### Task inputs
* * * * * * * * *
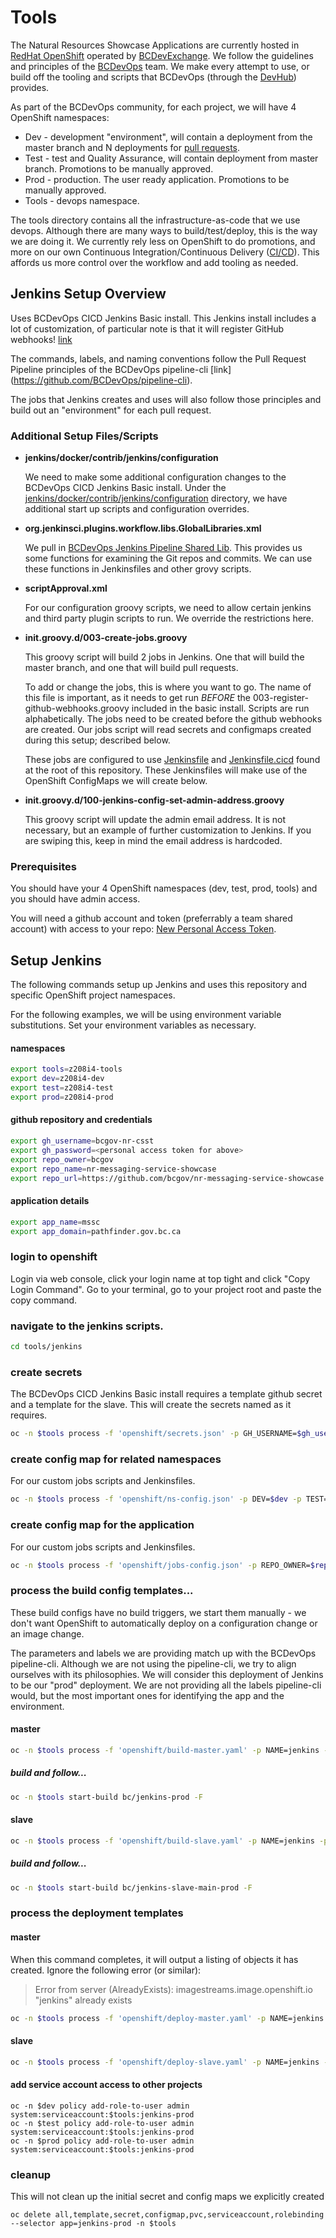 # Tools

The Natural Resources Showcase Applications are currently hosted in [RedHat OpenShift](https://www.openshift.com) operated by [BCDevExchange](https://bcdevexchange.org).  We follow the guidelines and principles of the [BCDevOps](https://github.com/BCDevOps) team. We make every attempt to use, or build off the tooling and scripts that BCDevOps (through the [DevHub](https://developer.gov.bc.ca)) provides.    

As part of the BCDevOps community, for each project, we will have 4 OpenShift namespaces:  

* Dev - development "environment", will contain a deployment from the master branch and N deployments for [pull requests](https://help.github.com/en/articles/about-pull-requests).  
* Test - test and Quality Assurance, will contain deployment from master branch. Promotions to be manually approved. 
* Prod - production. The user ready application. Promotions to be manually approved.  
* Tools - devops namespace.   

The tools directory contains all the infrastructure-as-code that we use devops. Although there are many ways to build/test/deploy, this is the way we are doing it.  We currently rely less on OpenShift to do promotions, and more on our own Continuous Integration/Continuous Delivery ([CI/CD](https://en.wikipedia.org/wiki/CI/CD)).  This affords us more control over the workflow and add tooling as needed.  

## Jenkins Setup Overview

Uses BCDevOps CICD Jenkins Basic install.  This Jenkins install includes a lot of customization, of particular note is that it will register GitHub webhooks!  [link](https://github.com/BCDevOps/openshift-components/tree/cvarjao-update-jenkins-basic/cicd/jenkins-basic)

The commands, labels, and naming conventions follow the Pull Request Pipeline principles of the BCDevOps pipeline-cli [link] (https://github.com/BCDevOps/pipeline-cli).

The jobs that Jenkins creates and uses will also follow those principles and build out an "environment" for each pull request.

### Additional Setup Files/Scripts

* **jenkins/docker/contrib/jenkins/configuration**

	We need to make some additional configuration changes to the BCDevOps CICD Jenkins Basic install.  Under the [jenkins/docker/contrib/jenkins/configuration](jenkins/docker/contrib/jenkins/configuration) directory, we have additional start up scripts and configuration overrides.

* **org.jenkinsci.plugins.workflow.libs.GlobalLibraries.xml**

	We pull in [BCDevOps Jenkins Pipeline Shared Lib](https://github.com/BCDevOps/jenkins-pipeline-shared-lib).  This provides us some functions for examining the Git repos and commits. We can use these functions in Jenkinsfiles and other grovy scripts.

* **scriptApproval.xml**

	For our configuration groovy scripts, we need to allow certain jenkins and third party plugin scripts to run.  We override the restrictions here.

* **init.groovy.d/003-create-jobs.groovy**

	This groovy script will build 2 jobs in Jenkins.  One that will build the master branch, and one that will build pull requests.  
	
	To add or change the jobs, this is where you want to go.  The name of this file is important, as it needs to get run *BEFORE* the 003-register-github-webhooks.groovy included in the basic install.  Scripts are run alphabetically.  The jobs need to be created before the github webhooks are created.  Our jobs script will read secrets and configmaps created during this setup; described below.
	
	These jobs are configured to use [Jenkinsfile](../Jenkinsfile) and [Jenkinsfile.cicd](../Jenkinsfile.cicd) found at the root of this repository.  These Jenkinsfiles will make use of the OpenShift ConfigMaps we will create below.

* **init.groovy.d/100-jenkins-config-set-admin-address.groovy**

	This groovy script will update the admin email address.  It is not necessary, but an example of further customization to Jenkins.  If you are swiping this, keep in mind the email address is hardcoded.

### Prerequisites

You should have your 4 OpenShift namespaces (dev, test, prod, tools) and you should have admin access.

You will need a github account and token (preferrably a team shared account) with access to your repo: [New Personal Access Token](https://github.com/settings/tokens/new?scopes=repo,read:user,user:email,admin:repo_hook).

## Setup Jenkins

The following commands setup up Jenkins and uses this repository and specific OpenShift project namespaces.

For the following examples, we will be using environment variable substitutions.  Set your environment variables as necessary.

#### namespaces
```sh
export tools=z208i4-tools
export dev=z208i4-dev
export test=z208i4-test
export prod=z208i4-prod
```

#### github repository and credentials
```sh
export gh_username=bcgov-nr-csst
export gh_password=<personal access token for above>
export repo_owner=bcgov
export repo_name=nr-messaging-service-showcase
export repo_url=https://github.com/bcgov/nr-messaging-service-showcase
```

#### application details
```sh
export app_name=mssc
export app_domain=pathfinder.gov.bc.ca
```

### login to openshift
Login via web console, click your login name at top tight and click "Copy Login Command".  Go to your terminal, go to your project root and paste the copy command.

### navigate to the jenkins scripts.

```sh
cd tools/jenkins
```

### create secrets
The BCDevOps CICD Jenkins Basic install requires a template github secret and a template for the slave.  This will create the secrets named as it requires.

```sh
oc -n $tools process -f 'openshift/secrets.json' -p GH_USERNAME=$gh_username -p GH_PASSWORD=$gh_password | oc  -n $tools create -f -
```

### create config map for related namespaces
For our custom jobs scripts and Jenkinsfiles.  

```sh
oc -n $tools process -f 'openshift/ns-config.json' -p DEV=$dev -p TEST=$test -p PROD=$prod -p TOOLS=$tools | oc  -n $tools create -f -
```

### create config map for the application
For our custom jobs scripts and Jenkinsfiles.  

```sh
oc -n $tools process -f 'openshift/jobs-config.json' -p REPO_OWNER=$repo_owner -p REPO_NAME=$repo_name -p APP_NAME=$app_name -p APP_DOMAIN=$app_domain | oc -n $tools create -f -
```


### process the build config templates...

These build configs have no build triggers, we start them manually - we don't want OpenShift to automatically deploy on a configuration change or an image change.  

The parameters and labels we are providing match up with the BCDevOps pipeline-cli.  Although we are not using the pipeline-cli, we try to align ourselves with its philosophies.  We will consider this deployment of Jenkins to be our "prod" deployment.  We are not providing all the labels pipeline-cli would, but the most important ones for identifying the app and the environment.  

#### master

```sh
oc -n $tools process -f 'openshift/build-master.yaml' -p NAME=jenkins -p SUFFIX=-prod -p VERSION=prod-1.0.0 -p SOURCE_REPOSITORY_URL=$repo_url -p SOURCE_REPOSITORY_REF=master -l app-name=jenkins -l env-name=prod -l env-id=0 -l app=jenkins-prod -o yaml | oc -n $tools create -f -
```

##### build and follow...

```sh
oc -n $tools start-build bc/jenkins-prod -F
```

#### slave

```sh
oc -n $tools process -f 'openshift/build-slave.yaml' -p NAME=jenkins -p SUFFIX=-prod -p VERSION=prod-1.0.0 -p SLAVE_NAME=main -p SOURCE_IMAGE_STREAM_TAG=jenkins:prod-1.0.0 -l app-name=jenkins -l env-name=prod -l env-id=0 -l app=jenkins-prod -o yaml | oc -n $tools create -f -
```

##### build and follow...

```sh
oc -n $tools start-build bc/jenkins-slave-main-prod -F
```


### process the deployment templates

#### master
When this command completes, it will output a listing of objects it has created.  Ignore the following error (or similar):  
> Error from server (AlreadyExists): imagestreams.image.openshift.io "jenkins" already exists

```sh
oc -n $tools process -f 'openshift/deploy-master.yaml' -p NAME=jenkins -p SUFFIX=-prod -p VERSION=prod-1.0.0 -p ROUTE_HOST=jenkins-prod-$tools.$app_domain -p GH_USERNAME=$gh_username -p GH_PASSWORD=$gh_password -l app-name=jenkins -l env-name=prod -l env-id=0 -l app=jenkins-prod -o yaml | oc -n $tools create -f -

```

#### slave

```sh
oc -n $tools process -f 'openshift/deploy-slave.yaml' -p NAME=jenkins -p SUFFIX=-prod -p VERSION=prod-1.0.0 -p SLAVE_NAME=build -p 'SLAVE_LABELS=build deploy test ui-test' -p SLAVE_EXECUTORS=3 -p CPU_REQUEST=300m -p CPU_LIMIT=500m -p MEMORY_REQUEST=2Gi -p MEMORY_LIMIT=2Gi -l app-name=jenkins -l env-name=prod -l env-id=0 -l app=jenkins-prod -o yaml | oc -n $tools create -f -
```

#### add service account access to other projects

```
oc -n $dev policy add-role-to-user admin system:serviceaccount:$tools:jenkins-prod
oc -n $test policy add-role-to-user admin system:serviceaccount:$tools:jenkins-prod
oc -n $prod policy add-role-to-user admin system:serviceaccount:$tools:jenkins-prod
```

### cleanup
This will not clean up the initial secret and config maps we explicitly created

```
oc delete all,template,secret,configmap,pvc,serviceaccount,rolebinding --selector app=jenkins-prod -n $tools
```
* * * * * * * * *
### What to work on
In the listing above, locate the line containing "#### namespaces" and the line containing "### login to openshift", then transcribe both and every line between them verbatim.

### Answer below
#### namespaces
```sh
export tools=z208i4-tools
export dev=z208i4-dev
export test=z208i4-test
export prod=z208i4-prod
```

#### github repository and credentials
```sh
export gh_username=bcgov-nr-csst
export gh_password=<personal access token for above>
export repo_owner=bcgov
export repo_name=nr-messaging-service-showcase
export repo_url=https://github.com/bcgov/nr-messaging-service-showcase
```

#### application details
```sh
export app_name=mssc
export app_domain=pathfinder.gov.bc.ca
```

### login to openshift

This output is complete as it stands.